Myositis and mitochondrial myopathy are not the same. In mitochondrial myopathy (MM), CK is not always elevated, and many patients require multiple (!) biopsies before anything abnormal is found. I have close friends who went through this.

As for ME/CFS: PEM might — or might not — explain 'weakness' in any given patient. And let’s not forget: we still don’t really know what PEM is.
 
You are right , @Trish, to pick me up on using weak rather than unable to continue with exertion, but I am by no means ignoring that.

Actually, a basement membrane thickening would not fit with weakness - another point against butter.'s argument. It would produce formal muscle fatiguability a bit like myasthenia. That certainly might seem to fit with what you are describing but no physician has ever been able to demonstrate it on the sort of formal testing that should show it. There is so.ething happening but if it was shortage of oxygen I suspect it would be apparent clinically.

But the original point was that if we invoke capillary thickening for fatiguability in moderate to severe cases we still have to explain With another mechanism the temporal fluctuation of not just PEM but also the "daily spoon count" which wouldn't be explained by oxygen pathways.
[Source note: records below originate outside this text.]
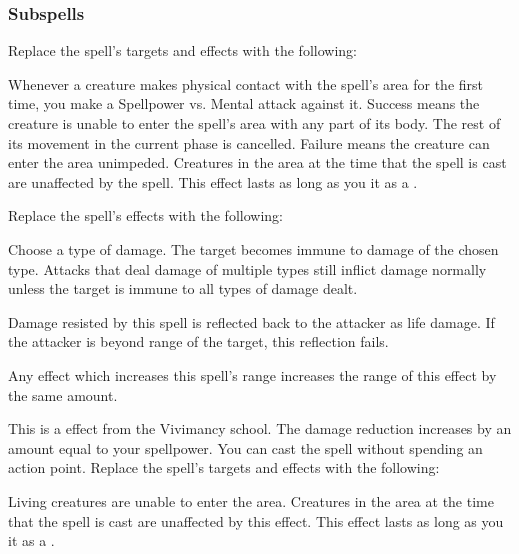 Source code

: \subsubsection{Subspells}
Replace the spell's targets and effects with the following:
\begin{spellcontent}
\begin{augmenttargetinginfo}
\end{augmenttargetinginfo}
\begin{augmenteffects}
\spelleffect
Whenever a creature makes physical contact with the spell's area for the first time, you make a Spellpower vs. Mental attack against it.
Success means the creature is unable to enter the spell's area with any part of its body.
The rest of its movement in the current phase is cancelled.
Failure means the creature can enter the area unimpeded.
Creatures in the area at the time that the spell is cast are unaffected by the spell.
This effect lasts as long as you  it as a .
\end{augmenteffects}
\end{spellcontent}
Replace the spell's effects with the following:
\begin{spellcontent}
\begin{augmenteffects}
\spelleffect
Choose a type of damage.
The target becomes immune to damage of the chosen type.
Attacks that deal damage of multiple types still inflict damage normally unless the target is immune to all types of damage dealt.
\end{augmenteffects}
\end{spellcontent}
Damage resisted by this spell is reflected back to the attacker as life damage.
If the attacker is beyond \rngclose range of the target, this reflection fails.
\par Any effect which increases this spell's range increases the range of this effect by the same amount.
\par
This is a  effect from the Vivimancy school.
The damage reduction increases by an amount equal to your spellpower.
You can cast the spell without spending an action point.
Replace the spell's targets and effects with the following:
\begin{spellcontent}
\begin{augmenttargetinginfo}
\end{augmenttargetinginfo}
\begin{augmenteffects}
\spelleffect
Living creatures are unable to enter the area.
Creatures in the area at the time that the spell is cast are unaffected by this effect.
This effect lasts as long as you  it as a .
\end{augmenteffects}
\end{spellcontent}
If we still need another mechanism then maybe that other mechanism explains everything.

The wider point is that researching disease mechanisms isn't about collecting loads of different abnormal findings, which, if looked at carefully, don't fit together. It is about combining lots of both positive and normal findings into a story that explains all of them. That may be kyboshed by there being three diseases instead of one but sorting that out is part of the exercise.